Introduction and Preliminary Comments – 3, My First Trip -15, Lost in Guanacaste – Playa Coyote – 20, Trust with a Child – 26, Lost in Panama – 29, Attorneys – 35, My Contractor – 38, My Security Guard – 61, My Toldo – 67, Getting a Land Line Phone and Internet – 76, A Cellular Phone – 115, A Country Doctor – 124, A Lesson Well Learned – 130, A Little Green Frog – 138, A Little Brown Frog and a Bat – 146, A “Murphy’s Law” Day – 153, Driving in the Rainy Season – 161, Drunk Drivers – 174, Fiesta del Toros – 185, Getting a Drivers License – 195, INS and a Minor Accident – 203, Lifeguards – 224, Passing through Customs – 232, Rules of the Road for Tico Driving – 236, San Jose – 241, Shopping and Making Tamales – 250, Taking the Bus – 272, Turtles in My Front Yard – 281, Untitled – 287, When it Rains it Pours (sometimes) – 294, She Found My Lot – 307, My First Traffic Ticket – 312, Ticket # 2 – 316, My Radar Detector – 318, Ticket # 3 (after a slow speed chase) – 324, A Christmas Parade – 338, Sex (the truth about ticos) – 343, Photo Album – 347, Appendix – 374

chapter 21 continued

However as I’m sure you’re aware, the ocean has its perils.  Not the least of which is undertows, which is what got the tourist who drowned, and that is one of the many good reasons to have lifeguards.  I believe that some of the larger and more tourist populated beach towns could afford lifeguards.  One can only speculate as to the reasons why they wouldn’t have lifeguards.  But Playa Junquillal is a quiet and developing slowly community.  The beach is nearly two miles long and with the exception of one small area in front of the only “beach bar” it is mostly deserted.  Even at the height of the tourist season you see very few people on the beach.  So to have a lifeguard(s) is not a realistic option.

Which brings me to the subject of… drowning.  I’ve read about “near death experiences” but they all sounded pretty mystical.  How about an NDE that was all too real with no mysticism involved.

This is a good place to insert – how to get out of an undertow… swim parallel to the beach.  An undertow can be stronger than the strongest swimmer but they are usually narrow so if you swim parallel to the beach you’ll know when you’re out of it.

First, you need to know that most ticos do not know how to swim.  They’re scared to death of the ocean.  They love to go to the beach but they just play in the suds.  You’ll very seldom see them in the breakers.  Why don’t they know how to swim, you might ask?  Well, think about it, where do most North Americans learn to swim?  That’s right, in a pool.  Maybe they even get swimming lessons.  But C.R. is a poor country.  Most ticos can barely afford to eat let alone pay for the luxury of swimming lessons.  And furthermore, where will you find a pool?  Mostly at the homes of gringos and not even at the homes of the few wealthy ticos.  I’ve never even seen a public pool advertised here.  So ticos stay a safe distance from water more than knee deep.

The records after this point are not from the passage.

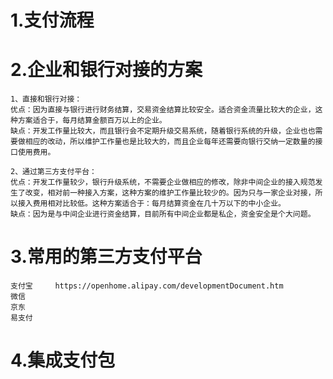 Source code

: # 1.支付流程

# 2.企业和银行对接的方案

    1、直接和银行对接：
    优点：因为直接与银行进行财务结算，交易资金结算比较安全。适合资金流量比较大的企业，这种方案适合于，每月结算金额百万以上的企业。
    缺点：开发工作量比较大，而且银行会不定期升级交易系统，随着银行系统的升级，企业也也需要做相应的改动，所以维护工作量也是比较大的，而且企业每年还需要向银行交纳一定数量的接口使用费用。

    2、通过第三方支付平台：
    优点：开发工作量较少，银行升级系统，不需要企业做相应的修改，除非中间企业的接入规范发生了改变，相对前一种接入方案，这种方案的维护工作量比较少的。因为只与一家企业对接，所以接入费用相对比较低。这种方案适合于：每月结算资金在几十万以下的中小企业。
    缺点：因为是与中间企业进行资金结算，目前所有中间企业都是私企，资金安全是个大问题。

# 3.常用的第三方支付平台

    支付宝     https://openhome.alipay.com/developmentDocument.htm
    微信
    京东
    易支付


# 4.集成支付包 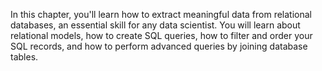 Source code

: In this chapter, you'll learn how to extract meaningful data from relational databases, an essential skill for any data scientist. You will learn about relational models, how to create SQL queries, how to filter and order your SQL records, and how to perform advanced queries by joining database tables.  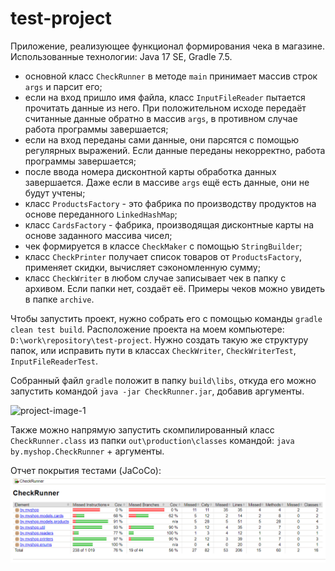 # test-project
Приложение, реализующее функционал формирования чека в магазине.  
Использованные технологии: Java 17 SE, Gradle 7.5.

- основной класс `CheckRunner` в методе `main` принимает массив строк `args` и парсит его;
- если на вход пришло имя файла, класс `InputFileReader` пытается прочитать данные из него. При положительном
исходе передаёт считанные данные обратно в массив `args`, в противном случае работа программы завершается;
- если на вход переданы сами данные, они парсятся с помощью регулярных выражений. Если данные переданы некорректно,
работа программы завершается;
- после ввода номера дисконтной карты обработка данных завершается. Даже если в массиве `args` ещё есть данные,
они не будут учтены;
- класс `ProductsFactory` - это фабрика по производству продуктов на основе переданного `LinkedHashMap`;
- класс `CardsFactory` - фабрика, производящая дисконтные карты на основе заданного массива чисел;
- чек формируется в классе `CheckMaker` с помощью `StringBuilder`;
- класс `CheckPrinter` получает список товаров от `ProductsFactory`, применяет скидки, вычисляет сэкономленную 
сумму;
- класс `CheckWriter` в любом случае записывает чек в папку с архивом. Если папки нет, создаёт её. Примеры чеков 
можно увидеть в папке `archive`.

Чтобы запустить проект, нужно собрать его с помощью команды `gradle clean test build`. Расположение проекта на
моем компьютере: `D:\work\repository\test-project`. Нужно создать такую же структуру папок, или исправить 
пути в классах `CheckWriter`, `CheckWriterTest`, `InputFileReaderTest`.

Собранный файл `gradle` положит в папку `build\libs`, откуда его можно запустить командой 
`java -jar CheckRunner.jar`, добавив аргументы.

![project-image-1](pictures/img_1.gif)

Также можно напрямую запустить скомпилированный класс `CheckRunner.class` из папки `out\production\classes` 
командой: `java by.myshop.CheckRunner` + аргументы.

Отчет покрытия тестами (JaCoCo):
![img.png](pictures/img_2.png) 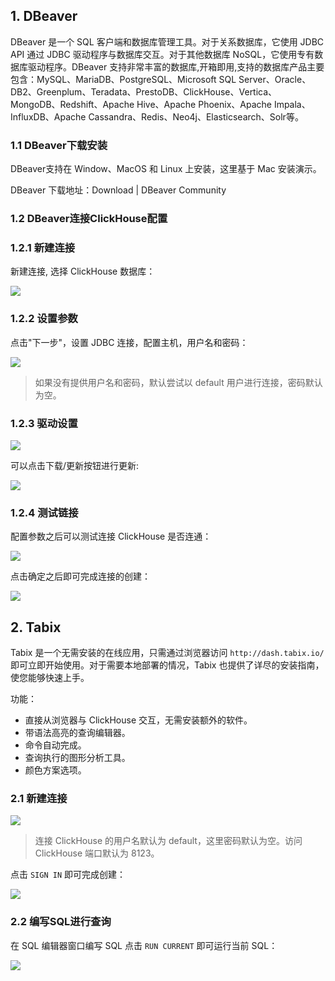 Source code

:## 1. DBeaver

DBeaver 是一个 SQL 客户端和数据库管理工具。对于关系数据库，它使用 JDBC API 通过 JDBC 驱动程序与数据库交互。对于其他数据库 NoSQL，它使用专有数据库驱动程序。DBeaver 支持非常丰富的数据库,开箱即用,支持的数据库产品主要包含：MySQL、MariaDB、PostgreSQL、Microsoft SQL Server、Oracle、DB2、Greenplum、Teradata、PrestoDB、ClickHouse、Vertica、MongoDB、Redshift、Apache Hive、Apache Phoenix、Apache Impala、InfluxDB、Apache Cassandra、Redis、Neo4j、Elasticsearch、Solr等。

### 1.1 DBeaver下载安装

DBeaver支持在 Window、MacOS 和 Linux 上安装，这里基于 Mac 安装演示。

DBeaver 下载地址：Download | DBeaver Community


### 1.2 DBeaver连接ClickHouse配置

### 1.2.1 新建连接

新建连接, 选择 ClickHouse 数据库：

![](img-clickhouse-visual-tools-1.png)

### 1.2.2 设置参数

点击"下一步"，设置 JDBC 连接，配置主机，用户名和密码：

![](img-clickhouse-visual-tools-2.png)

> 如果没有提供用户名和密码，默认尝试以 default 用户进行连接，密码默认为空。

### 1.2.3 驱动设置

![](img-clickhouse-visual-tools-3.png)

可以点击下载/更新按钮进行更新:

![](img-clickhouse-visual-tools-4.png)

### 1.2.4 测试链接

配置参数之后可以测试连接 ClickHouse 是否连通：

![](img-clickhouse-visual-tools-5.png)

点击确定之后即可完成连接的创建：

![](img-clickhouse-visual-tools-6.png)

## 2. Tabix

Tabix 是一个无需安装的在线应用，只需通过浏览器访问 `http://dash.tabix.io/` 即可立即开始使用。对于需要本地部署的情况，Tabix 也提供了详尽的安装指南，使您能够快速上手。

功能：
- 直接从浏览器与 ClickHouse 交互，无需安装额外的软件。
- 带语法高亮的查询编辑器。
- 命令自动完成。
- 查询执行的图形分析工具。
- 颜色方案选项。

### 2.1 新建连接

![](img-clickhouse-visual-tools-tabix-1.png)

> 连接 ClickHouse 的用户名默认为 default，这里密码默认为空。访问 ClickHouse 端口默认为 8123。

点击 `SIGN IN` 即可完成创建：

![](img-clickhouse-visual-tools-tabix-2.png)

### 2.2 编写SQL进行查询

在 SQL 编辑器窗口编写 SQL 点击 `RUN CURRENT` 即可运行当前 SQL：

![](img-clickhouse-visual-tools-tabix-2.png)
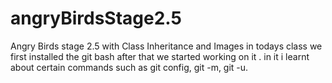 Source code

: # angryBirdsStage2.5
Angry Birds stage 2.5 with Class Inheritance and Images
in todays class we first installed the git bash after that we started working on it . in it i learnt about certain commands such as git config, git -m, git -u.
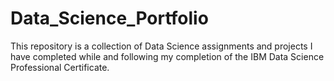 # Data_Science_Portfolio
This repository is a collection of Data Science assignments and projects I have completed while and following my completion of the IBM Data Science Professional Certificate.
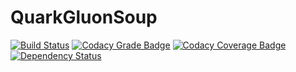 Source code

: # QuarkGluonSoup

[![Build Status](https://img.shields.io/travis/dannil/QuarkGluonSoup/dev.svg)](https://travis-ci.org/dannil/QuarkGluonSoup)
[![Codacy Grade Badge](https://img.shields.io/codacy/grade/d0da52157aea40978e302fcd43ed213a.svg)](https://www.codacy.com/app/dannil/QuarkGluonSoup)
[![Codacy Coverage Badge](https://img.shields.io/codacy/coverage/d0da52157aea40978e302fcd43ed213a.svg)](https://www.codacy.com/app/dannil/QuarkGluonSoup)
[![Dependency Status](https://www.versioneye.com/user/projects/578fcbbf13b4e100508c5316/badge.svg?style=flat)](https://www.versioneye.com/user/projects/578fcbbf13b4e100508c5316) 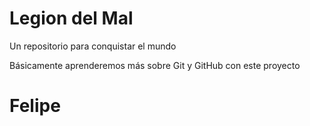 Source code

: # Legion del Mal
Un repositorio para conquistar el mundo

Básicamente aprenderemos más sobre Git y GitHub con este proyecto

# Felipe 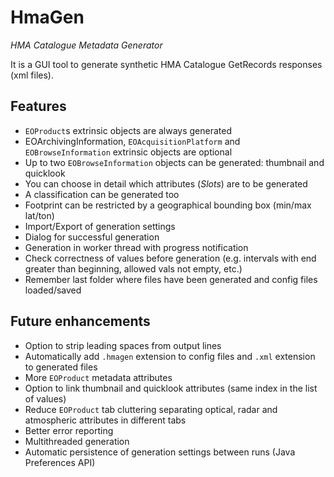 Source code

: HmaGen
======

*HMA Catalogue Metadata Generator*

It is a GUI tool to generate synthetic HMA Catalogue GetRecords responses (xml files).

Features
--------
* `EOProduct`s extrinsic objects are always generated
* EOArchivingInformation, `EOAcquisitionPlatform` and `EOBrowseInformation` extrinsic objects are optional
* Up to two `EOBrowseInformation` objects can be generated: thumbnail and quicklook
* You can choose in detail which attributes (_Slots_) are to be generated
* A classification can be generated too
* Footprint can be restricted by a geographical bounding box (min/max lat/ton)
* Import/Export of generation settings
* Dialog for successful generation
* Generation in worker thread with progress notification
* Check correctness of values before generation (e.g. intervals with end greater than beginning, allowed vals not empty, etc.)
* Remember last folder where files have been generated and config files loaded/saved

Future enhancements
----
* Option to strip leading spaces from output lines
* Automatically add `.hmagen` extension to config files and `.xml` extension to generated files
* More `EOProduct` metadata attributes
* Option to link thumbnail and quicklook attributes (same index in the list of values)
* Reduce `EOProduct` tab cluttering separating optical, radar and atmospheric attributes in different tabs
* Better error reporting
* Multithreaded generation
* Automatic persistence of generation settings between runs (Java Preferences API) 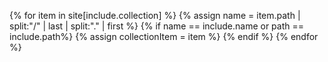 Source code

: {% for item in site[include.collection] %}
    {% assign name = item.path | split:"/" | last | split:"." | first %}
    {% if name == include.name or path == include.path%}
        {% assign collectionItem = item %}
    {% endif %}
{% endfor %}

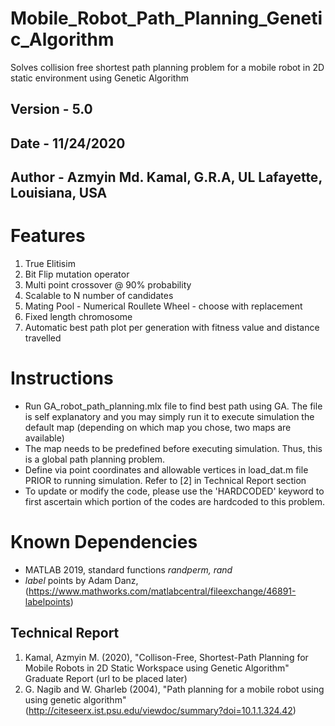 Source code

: # Mobile_Robot_Path_Planning_Genetic_Algorithm
Solves collision free shortest path planning problem for a mobile robot in 2D static environment using Genetic Algorithm

## Version - 5.0
## Date - 11/24/2020
## Author - Azmyin Md. Kamal, G.R.A, UL Lafayette, Louisiana, USA

# Features
1. True Elitisim
2. Bit Flip mutation operator
3. Multi point crossover @ 90% probability
4. Scalable to N number of candidates
5. Mating Pool - Numerical Roullete Wheel - choose with replacement
5. Fixed length chromosome
6. Automatic best path plot per generation with fitness value and distance travelled

# Instructions
* Run GA_robot_path_planning.mlx file to find best path using GA. The file is self explanatory and you may simply run it to execute simulation the default map (depending on which map you chose, two maps are available)
* The map needs to be predefined before executing simulation. Thus, this is a global path planning problem.
* Define via point coordinates and allowable vertices in load_dat.m file PRIOR to running simulation. Refer to [2] in Technical Report section
* To update or modify the code, please use the 'HARDCODED' keyword to first ascertain which portion of the codes are hardcoded to this problem.

# Known Dependencies
* MATLAB 2019, standard functions *randperm, rand*
* *label* points by Adam Danz, (https://www.mathworks.com/matlabcentral/fileexchange/46891-labelpoints)

## Technical Report
1. Kamal, Azmyin M. (2020), "Collison-Free, Shortest-Path Planning for Mobile Robots in 2D Static Workspace using Genetic Algorithm" Graduate Report (url to be placed later)
2. G. Nagib and W. Gharleb (2004), "Path planning for a mobile robot using using genetic algorithm" (http://citeseerx.ist.psu.edu/viewdoc/summary?doi=10.1.1.324.42)

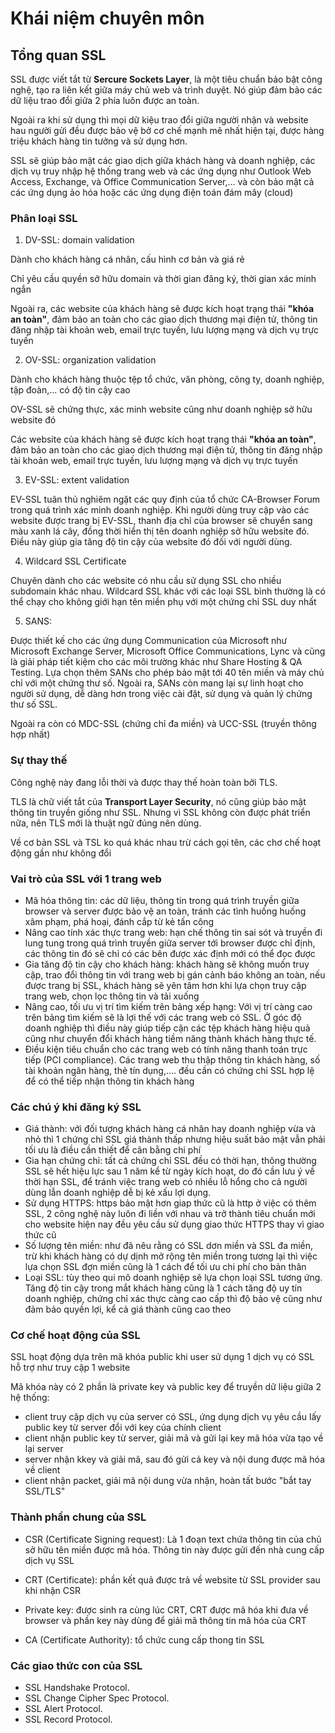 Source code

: # Khái niệm chuyên môn
## Tổng quan SSL
SSL được viết tắt từ __Sercure Sockets Layer__, là một tiêu chuẩn bảo bật công nghệ, tạo ra liên kết giữa máy chủ web và trình duyệt. Nó giúp đảm bảo các dữ liệu trao đổi giửa 2 phía luôn được an toàn.

Ngoài ra khi sử dụng thì mọi dữ kiệu trao đổi giữa người nhận và website hau người gửi đều được bảo vệ bở cơ chế mạnh mẽ nhất hiện tại, được hàng triệu khách hàng tin tưởng và sử dụng hơn.

SSL sẽ giúp bảo mật các giao dịch giữa khách hàng và doanh nghiệp, các dịch vụ truy nhập hệ thống trang web và các ứng dụng như Outlook Web Access, Exchange, và Office Communication Server,... và còn bảo mật cả các ứng dụng ảo hóa hoặc các ứng dụng điện toán đám mây (cloud)

### Phân loại SSL
1. DV-SSL: domain validation

Dành cho khách hàng cá nhân, cấu hình cơ bản và giá rẻ

Chỉ yêu cầu quyền sở hữu domain và thời gian đăng ký, thời gian xác minh ngắn

Ngoài ra, các website của khách hàng sẽ được kích hoạt trạng thái __"khóa an toàn"__, đảm bảo an toàn cho các giao dịch thương mại điện tử, thông tin đăng nhập tài khoản web, email trực tuyến, lưu lượng mạng và dịch vụ trực tuyến

2. OV-SSL: organization validation

Dành cho khách hàng thuộc tệp tổ chức, văn phòng, công ty, doanh nghiệp, tập đoàn,... có độ tin cậy cao

OV-SSL sẽ chứng thực, xác minh website cũng như doanh nghiệp sở hữu website đó

Các website của khách hàng sẽ được kích hoạt trạng thái __"khóa an toàn"__, đảm bảo an toàn cho các giao dịch thương mại điện tử, thông tin đăng nhập tài khoản web, email trực tuyến, lưu lượng mạng và dịch vụ trực tuyến

3. EV-SSL: extent validation

EV-SSL tuân thủ nghiêm ngặt các quy định của tổ chức CA-Browser Forum trong quá trình xác minh doanh nghiệp. Khi người dùng truy cập vào các website được trang bị EV-SSL, thanh địa chỉ của browser sẽ chuyển sang màu xanh lá cây, đồng thời hiển thị tên doanh nghiệp sở hữu website đó. Điều này giúp gia tăng độ tin cậy của website đó đối với người dùng.

4. Wildcard SSL Certificate

Chuyên dành cho các website có nhu cầu sử dụng SSL cho nhiều subdomain khác nhau. Wildcard SSL khác với các loại SSL bình thường là có thể chạy cho không giới hạn tên miền phụ với một chứng chỉ SSL duy nhất

5. SANS:

Được thiết kế cho các ứng dụng Communication của Microsoft như Microsoft Exchange Server, Microsoft Office Communications, Lync và cũng là giải pháp tiết kiệm cho các môi trường khác như Share Hosting & QA Testing. Lựa chọn thêm SANs cho phép bảo mật tới 40 tên miền và máy chủ chỉ với một chứng thư số. Ngoài ra, SANs còn mang lại sự linh hoạt cho người sử dụng, dễ dàng hơn trong việc cài đặt, sử dụng và quản lý chứng thư số SSL. 

Ngoài ra còn có MDC-SSL (chứng chỉ đa miền) và UCC-SSL (truyền thông hợp nhất) 

### Sự thay thế

Công nghệ này đang lỗi thời và được thay thế hoàn toàn bởi TLS.

TLS là chữ viết tắt của __Transport Layer Security__, nó cũng giúp bảo mật thông tin truyền giống như SSL. Nhưng vì SSL không còn được phát triển nữa, nên TLS mới là thuật ngữ đúng nên dùng.

Về cơ bản SSL và TSL ko quá khác nhau trừ cách gọi tên, các chơ chế hoạt động gần như không đổi

### Vai trò của SSL với 1 trang web

- Mã hóa thông tin: các dữ liệu, thông tin trong quá trình truyền giữa browser và server được bảo vệ an toàn, tránh các tình huống huống xâm phạm, phá hoại, đánh cắp từ kẻ tấn công
- Nâng cao tính xác thực trang web: hạn chế thông tin sai sót và truyền đi lung tung trong quá trình truyền giữa server tới browser được chỉ định, các thông tin đó sẽ chỉ có các bên được xác định mới có thể đọc được
- Gia tăng độ tin cậy cho khách hàng: khách hàng sẽ không muốn truy cập, trao đổi thông tin với trang web bị gán cảnh báo không an toàn, nếu được trang bị SSL, khách hàng sẽ yên tâm hơn khi lựa chọn truy cập trang web, chọn lọc thông tin và tải xuống
- Nâng cao, tối ưu vị trí tìm kiếm trên bảng xếp hạng: Với vị trí càng cao trên bảng tìm kiếm sẽ là lợi thế với các trang web có SSL. Ở góc độ doanh nghiệp thì điều này giúp tiếp cận các tệp khách hàng hiệu quả cũng như chuyển đổi khách hàng tiềm năng thành khách hàng thực tế. 
- Điều kiện tiêu chuẩn cho các trang web có tính năng thanh toán trực tiếp (PCI compliance). Các trang web thu thập thông tin khách hàng, số tài khoản ngân hàng, thẻ tín dụng,.... đều cần có chứng chỉ SSL hợp lệ để  có thể tiếp nhận thông tin khách hàng  

### Các chú ý khi đăng ký SSL
- Giá thành: với đối tượng khách hàng cá nhân hay doanh nghiệp vừa và nhỏ thì 1 chứng chỉ SSL giá thành thấp nhưng hiệu suất bảo mật vẫn phải tối ưu là điều cần thiết để cân bằng chi phí
- Gia hạn chứng chỉ: tất cả chứng chỉ SSL đều có thời hạn, thông thường SSL sẽ hết hiệu lực sau 1 năm kể từ ngày kích hoạt, do đó cần lưu ý về thời hạn SSL, để  tránh việc trang web có nhiều lỗ hổng cho cả người dùng lẫn doanh nghiệp dễ bị kẻ xấu lợi dụng.
- Sử dụng HTTPS: https bảo mật hơn giap thức cũ là http ở việc có thêm  SSL, 2 công nghệ này luôn đi liền với nhau và trở thành tiêu chuẩn mới cho website hiện nay đều yêu cầu sử dụng giao thức HTTPS thay vì giao thức cũ
- Số lượng tên miền: như đã nêu rằng có SSL dơn miền và SSL đa miền, trừ khi khách hàng có dự dịnh mở rộng tên miền trong tương lại thì việc lựa chọn SSL đợn miền cũng là 1 cách để tối ưu chi phí cho bản thân
- Loại SSL: tùy theo qui mô doanh nghiệp sẽ lựa chọn loại SSL tương ứng. Tăng độ tin cậy trong mắt khách hàng cũng là 1 cách tăng độ uy tín doanh nghiệp, chứng chỉ xác thực càng cao cấp thì độ bảo vệ cũng như đảm bảo quyền lợi, kể cả giá thành cũng cao theo 

### Cơ chế hoạt động của SSL
SSL hoạt động dựa trên mã khóa public khi user sử dụng 1 dịch vụ có SSL hỗ trợ như truy cập 1 website

Mã khóa này có 2 phần là private key và public key để truyền dữ liệu giữa 2 hệ thống:

- client truy cập dịch vụ của server có SSL, ứng dụng dịch vụ yêu cầu lấy public key từ server đổi với key của chính client
- client nhận public key từ server, giải mã và gửi lại key mã hóa vừa tạo về lại server
- server nhận kkey và giải mã, sau đó gửi cả key và nội dung được mã hóa về  client
- client nhận packet, giải mã nội dung vừa nhận, hoàn tất bước "bắt tay SSL/TLS"

### Thành phần chung của SSL
- CSR (Certificate Signing request): Là 1 đoạn text chứa thông tin của chủ sở hữu tên miền được mã hóa. Thông tin này được gửi đến nhà cung cấp dịch vụ SSL

- CRT (Certificate): phần kết quả được trả về website từ SSL provider sau khi nhận CSR

- Private key: được sinh ra cùng lúc CRT, CRT được mã hóa khi đưa về browser và phần key này dùng để giải mã thông tin mã hóa của CRT

- CA (Certificate Authority): tổ chức cung cấp thong tin SSL

### Các giao thức con của SSL

- SSL Handshake Protocol.
- SSL Change Cipher Spec Protocol.
- SSL Alert Protocol.
- SSL Record Protocol.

Well, as it turned out the other day I had some tico visitors, one of whom was a 23 year old young man about 6 feet tall.  He seemed to be having fun in the suds so I invited him to join me in one of my favorite ocean activities.  This is nothing more than standing in shoulder deep water (on me at 5’9”) just beyond the breakers and enjoying the tranquility.  The beach in front of my house slopes so gently that I can walk out past the breakers and still be standing on the sand in about chest/shoulder deep water.  It’s wonderfully tranquil to be out there in the water, the temperature of which is warm enough that even after a great length of time you are still not chilled, and just let the swell lift you up off the sand then set you back down again.  I can stand there for the longest time, just looking back at the shore, lost in thought.  I never attempt to swim because I’m the world’s weakest swimmer.  Like the ticos, I was also raised in an area where there were no pools or swimming lessons… in the wilderness of Alaska.  And believe me you don’t jump in the glacier fed lakes or rivers there either.

So I never got swimming lessons either and as a matter of fact have never had a lesson in my life.  Everything I know about swimming I learned from splashing around in pools after I had the good fortune of being sent to a military academy in So. California when I was sixteen.  You can throw me in the deep end and I can make it over to the ladder.